Le dessinateur traduit en gouaches l’œuvre du cinéaste. Le livre engendre une exposition et une soirée à la Cinémathèque

Hollywood ne cesse de traduire en images animées les cases des comix publiés par Marvel. Le contraire est plus rare, mais il existe. Ainsi, dans Résurrection permanente d’un cinéaste amoureux, Noyau évoque en 150 vignettes le cinéma de Damien Odoul. Né au Puy en 1968, ce rééalisateur plutôt confidentiel est l’auteur de onze courts-métrages, trois documentaires de création, un téléfilm et sept longs-métrages, Le Souffle (récompensé à Venise en 2001), Errance, L’Histoire de Richard O, Morasseix, La Richesse du Loup, En attendant le déluge et La Peur (Prix Jean Vigo 2016), dans lesquels jouent, souvent à contre-emploi, des acteurs comme Pierre Richard, Mathieu Amalric, Laetitia Casta ou Anna Mougalis.

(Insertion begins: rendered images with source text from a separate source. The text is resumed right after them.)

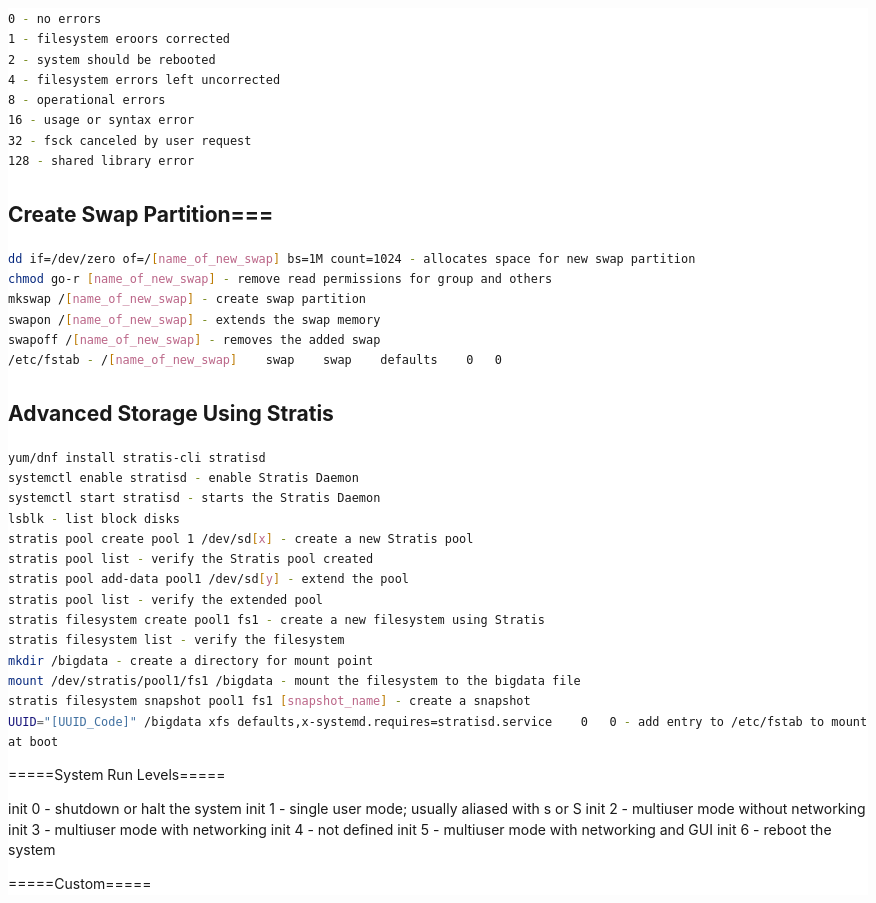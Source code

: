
 ```bash
0 - no errors
1 - filesystem eroors corrected
2 - system should be rebooted
4 - filesystem errors left uncorrected
8 - operational errors
16 - usage or syntax error
32 - fsck canceled by user request
128 - shared library error
```

## Create Swap Partition===

```bash
dd if=/dev/zero of=/[name_of_new_swap] bs=1M count=1024 - allocates space for new swap partition
chmod go-r [name_of_new_swap] - remove read permissions for group and others 
mkswap /[name_of_new_swap] - create swap partition
swapon /[name_of_new_swap] - extends the swap memory
swapoff /[name_of_new_swap] - removes the added swap
/etc/fstab - /[name_of_new_swap]	swap	swap	defaults	0	0
```

## Advanced Storage Using Stratis

```bash
yum/dnf install stratis-cli stratisd
systemctl enable stratisd - enable Stratis Daemon
systemctl start stratisd - starts the Stratis Daemon
lsblk - list block disks
stratis pool create pool 1 /dev/sd[x] - create a new Stratis pool
stratis pool list - verify the Stratis pool created
stratis pool add-data pool1 /dev/sd[y] - extend the pool
stratis pool list - verify the extended pool
stratis filesystem create pool1 fs1 - create a new filesystem using Stratis
stratis filesystem list - verify the filesystem
mkdir /bigdata - create a directory for mount point
mount /dev/stratis/pool1/fs1 /bigdata - mount the filesystem to the bigdata file
stratis filesystem snapshot pool1 fs1 [snapshot_name] - create a snapshot
UUID="[UUID_Code]" /bigdata xfs defaults,x-systemd.requires=stratisd.service	0	0 - add entry to /etc/fstab to mount at boot
```

=====System Run Levels=====

init 0 - shutdown or halt the system
init 1 - single user mode; usually aliased with s or S
init 2 - multiuser mode without networking
init 3 - multiuser mode with networking
init 4 - not defined
init 5 - multiuser mode with networking and GUI
init 6 - reboot the system

=====Custom=====
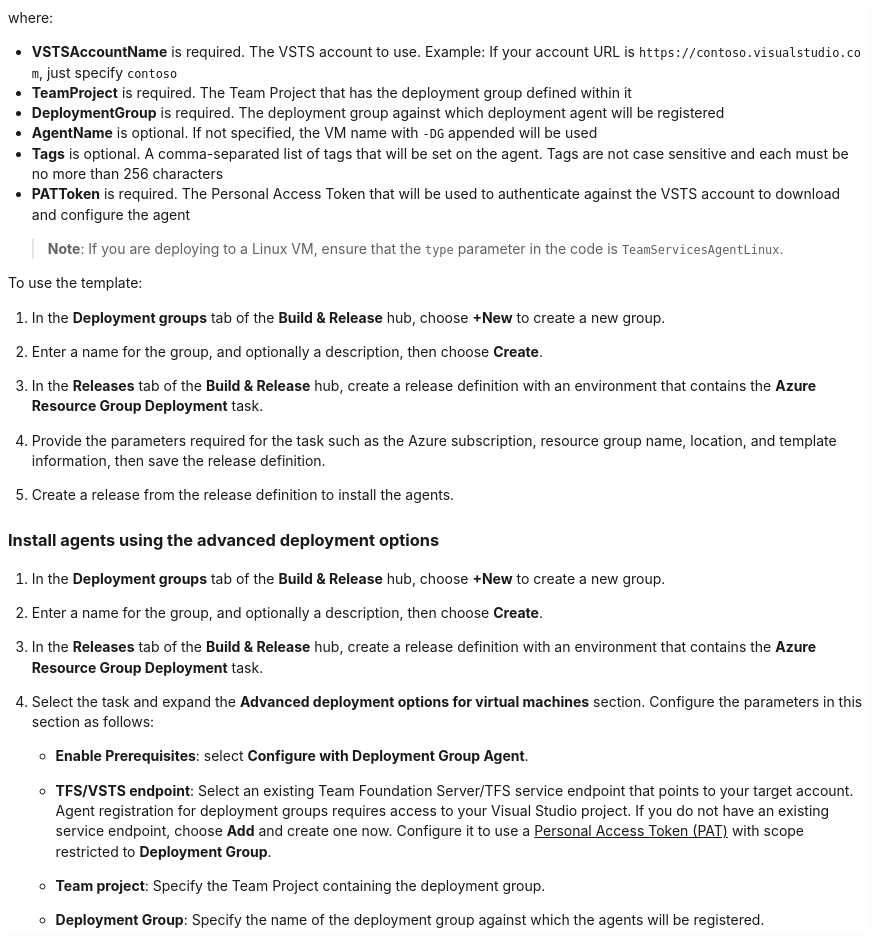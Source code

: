 
where:

* **VSTSAccountName** is required. The VSTS account to use. Example: If your account URL is `https://contoso.visualstudio.com`, just specify `contoso`
* **TeamProject** is required. The Team Project that has the deployment group defined within it
* **DeploymentGroup** is required. The deployment group against which deployment agent will be registered
* **AgentName** is optional. If not specified, the VM name with `-DG` appended will be used
* **Tags** is optional. A comma-separated list of tags that will be set on the agent. Tags are not case sensitive and each must be no more than 256 characters
* **PATToken** is required. The Personal Access Token that will be used to authenticate against the VSTS account to download and configure the agent

>**Note**: If you are deploying to a Linux VM, ensure that the `type` parameter in the code is `TeamServicesAgentLinux`.

To use the template:

1. In the **Deployment groups** tab of the **Build &amp; Release** hub, choose **+New** to create a new group.

1. Enter a name for the group, and optionally a description, then choose **Create**.

1. In the **Releases** tab of the **Build &amp; Release** hub, create a release definition with an environment that contains the **Azure Resource Group Deployment** task.

1. Provide the parameters required for the task such as the Azure subscription, resource group name,
   location, and template information, then save the release definition.

1. Create a release from the release definition to install the agents.

### Install agents using the advanced deployment options

1. In the **Deployment groups** tab of the **Build &amp; Release** hub, choose **+New** to create a new group.

1. Enter a name for the group, and optionally a description, then choose **Create**.

1. In the **Releases** tab of the **Build &amp; Release** hub, create a release definition with an environment that contains the **Azure Resource Group Deployment** task.

1. Select the task and expand the **Advanced deployment options for virtual machines** section.
   Configure the parameters in this section as follows:

   * **Enable Prerequisites**: select **Configure with Deployment Group Agent**.

   * **TFS/VSTS endpoint**: Select an existing Team Foundation Server/TFS service endpoint that points
     to your target account. Agent registration for deployment groups requires access to your Visual
     Studio project. If you do not have an existing service endpoint, choose **Add** and create one now.
     Configure it to use a [Personal Access Token (PAT)](https://go.microsoft.com/fwlink/?linkid=844181)
     with scope restricted to **Deployment Group**.

   * **Team project**: Specify the Team Project containing the deployment group.

   * **Deployment Group**: Specify the name of the deployment group against which the agents will be registered.  
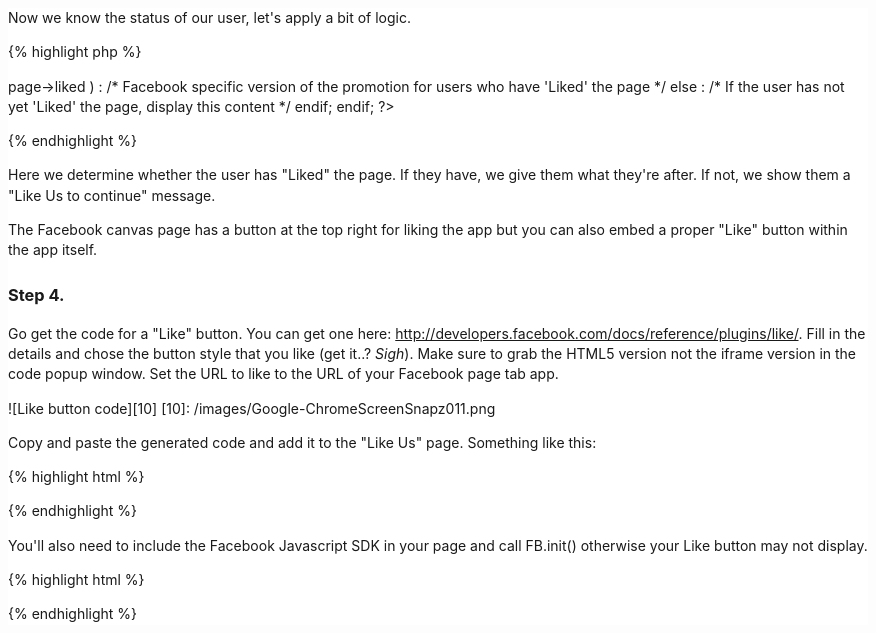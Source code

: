 Now we know the status of our user, let's apply a bit of logic.

{% highlight php %}
<?php
if ( $signed_request = parsePageSignedRequest() ) :
    if ( $signed_request->page->liked ) : 

        /* Facebook specific version of the promotion for users who have 'Liked' the page */

    else : 

        /* If the user has not yet 'Liked' the page, display this content */

    endif;
endif;
?>
{% endhighlight %}

Here we determine whether the user has "Liked" the page. If they have, we give them what they're after. If not, we show them a "Like Us to continue" message.

The Facebook canvas page has a button at the top right for liking the app but you can also embed a proper "Like" button within the app itself.

### Step 4.

Go get the code for a "Like" button. You can get one here: <http://developers.facebook.com/docs/reference/plugins/like/>. Fill in the details and chose the button style that you like (get it..? *Sigh*). Make sure to grab the HTML5 version not the iframe version in the code popup window. Set the URL to like to the URL of your Facebook page tab app.

![Like button code][10]
[10]: /images/Google-ChromeScreenSnapz011.png

Copy and paste the generated code and add it to the "Like Us" page. Something like this:

{% highlight html %}
<div class="fb-like" data-href="http://www.facebook.com/pages/YOUR_PAGE_TAB" data-send="false" data-layout="button_count" data-width="60" data-show-faces="false"></div>
{% endhighlight %}

You'll also need to include the Facebook Javascript SDK in your page and call FB.init() otherwise your Like button may not display.

{% highlight html %}
<script>
/* Load the Facebook JS SDK */
(function(d, s, id) {
    var js, fjs = d.getElementsByTagName(s)[0];
    if (d.getElementById(id)) return;
    js = d.createElement(s); js.id = id;
    js.src = "//connect.facebook.net/en_GB/all.js#xfbml=1&appId=YOUR_APP_ID";
    fjs.parentNode.insertBefore(js, fjs);
}(document, 'script', 'facebook-jssdk')); 
</script>

<script src="http://connect.facebook.net/en_US/all.js"></script>
<script>
    FB.init({
        appId : YOUR_APP_ID,
        status : true, // check login status
        cookie : true, // enable cookies to allow the server to access the session
        xfbml : true // parse XFBML
    });
</script>
{% endhighlight %}


[1]: http://developers.facebook.com/docs/guides/canvas/
[2]: /images/facebook-create-app.png
[3]: /images/facebook-app-name.png
[4]: /images/Google-ChromeScreenSnapz008.jpg
[5]: /images/Google-ChromeScreenSnapz009.jpg
[6]: /images/facebook-click-home.png
[7]: /images/Google-ChromeScreenSnapz003.png
[8]: /images/Google-ChromeScreenSnapz010.jpg
[9]: http://developers.facebook.com/docs/reference/php/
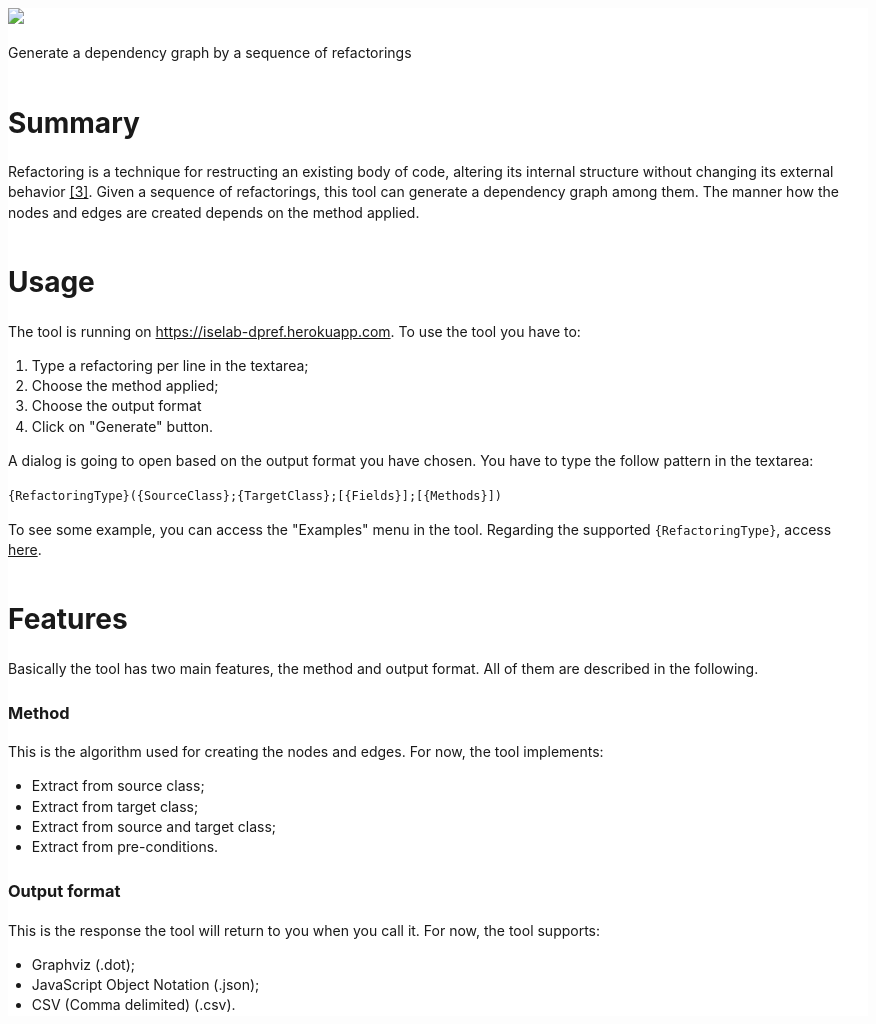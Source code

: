 <img src="https://user-images.githubusercontent.com/114015/77763035-d72c1700-7010-11ea-9baa-4565d119c235.png" width="300px"/>

Generate a dependency graph by a sequence of refactorings

# Summary

Refactoring is a technique for restructing an existing body of code, altering its internal structure without changing its external behavior [[3]](#3). Given a sequence of refactorings, this tool can generate a dependency graph among them. The manner how the nodes and edges are created depends on the method applied.


# Usage

The tool is running on <a href="https://iselab-dpref.herokuapp.com" target="_blank">https://iselab-dpref.herokuapp.com</a>. To use the tool you have to:

1. Type a refactoring per line in the textarea;
2. Choose the method applied;
3. Choose the output format
4. Click on "Generate" button.

A dialog is going to open based on the output format you have chosen. You have to type the follow pattern in the textarea:


```
{RefactoringType}({SourceClass};{TargetClass};[{Fields}];[{Methods}])
```

To see some example, you can access the "Examples" menu in the tool. Regarding the supported ```{RefactoringType}```, access [here](#Supported-Refactorings).

# Features

Basically the tool has two main features, the method and output format. All of them are described in the following.

### Method

This is the algorithm used for creating the nodes and edges. For now, the tool implements:


- Extract from source class;
- Extract from target class;
- Extract from source and target class;
- Extract from pre-conditions.

### Output format

This is the response the tool will return to you when you call it. For now, the tool supports:

- Graphviz (.dot);
- JavaScript Object Notation (.json);
- CSV (Comma delimited) (.csv).
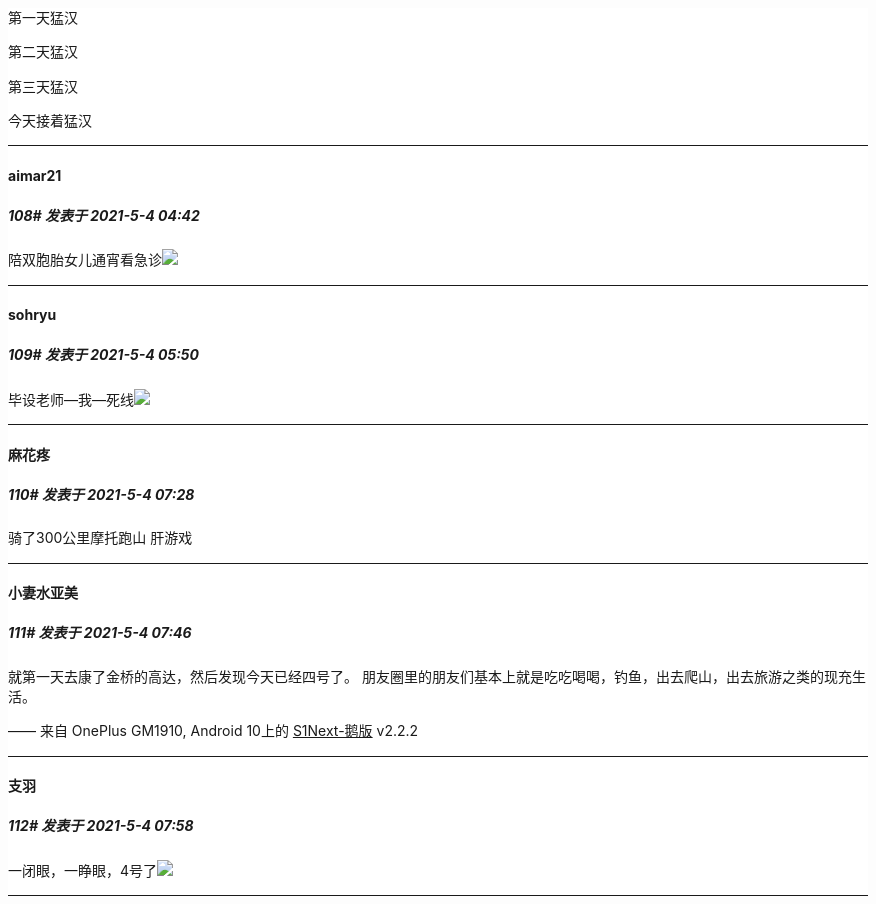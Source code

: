 第一天猛汉

第二天猛汉

第三天猛汉

今天接着猛汉


*****

####  aimar21  
##### 108#       发表于 2021-5-4 04:42


陪双胞胎女儿通宵看急诊<img src="https://static.saraba1st.com/image/smiley/face2017/138.png" referrerpolicy="no-referrer">


*****

####  sohryu  
##### 109#       发表于 2021-5-4 05:50


毕设老师—我—死线<img src="https://p.sda1.dev/1/96e9d73be9fdf128df45fa7a28adbe30/5vyx5nhx2a2z660odq0x0ndqt.gif" referrerpolicy="no-referrer">


*****

####  麻花疼  
##### 110#       发表于 2021-5-4 07:28


骑了300公里摩托跑山
肝游戏


*****

####  小妻水亚美  
##### 111#       发表于 2021-5-4 07:46


就第一天去康了金桥的高达，然后发现今天已经四号了。
朋友圈里的朋友们基本上就是吃吃喝喝，钓鱼，出去爬山，出去旅游之类的现充生活。

—— 来自 OnePlus GM1910, Android 10上的 [S1Next-鹅版](https://github.com/ykrank/S1-Next/releases) v2.2.2


*****

####  支羽  
##### 112#       发表于 2021-5-4 07:58


一闭眼，一睁眼，4号了<img src="https://static.saraba1st.com/image/smiley/face2017/068.png" referrerpolicy="no-referrer">


*****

Le cinéaste soumet ses plans rigoureusement construits et ses aphorismes au dessinateur qui les réinvente dans un cadre aux bords plus flous que celui de l'écran blanc. A l’instar des insectes pris dans la résine, l’image en mouvement s’englue dans les gouaches que Noyau brosse d’un pinceau (ou d’un doigt...) énergique, suscitant une autre dynamique, soulignant d’autres lignes de force, activant d’autres ressorts poétiques ou suggérant des dissonances significatives. «Je crois que c’est au moment de mourir qu’il a compris qu’il aimait la vie», dit la légende, tandis que le dessin montre deux insectes en train de s’accoupler. «Ma première médaille...», s'enorgueillit la garçon blond, le visage enfoui dans sa main.


Damien Odoul, Résurrection permanente d’un cinéaste amoureux, dessins de Noyau, préface d’André S. Labarthe. Les Cahiers dessinés, 220 p.

Exposition: Lausanne, Espace Richterbuxtorf (William Fraisse 6), jusqu’au sa 19, vernissage je 17, 17 heures.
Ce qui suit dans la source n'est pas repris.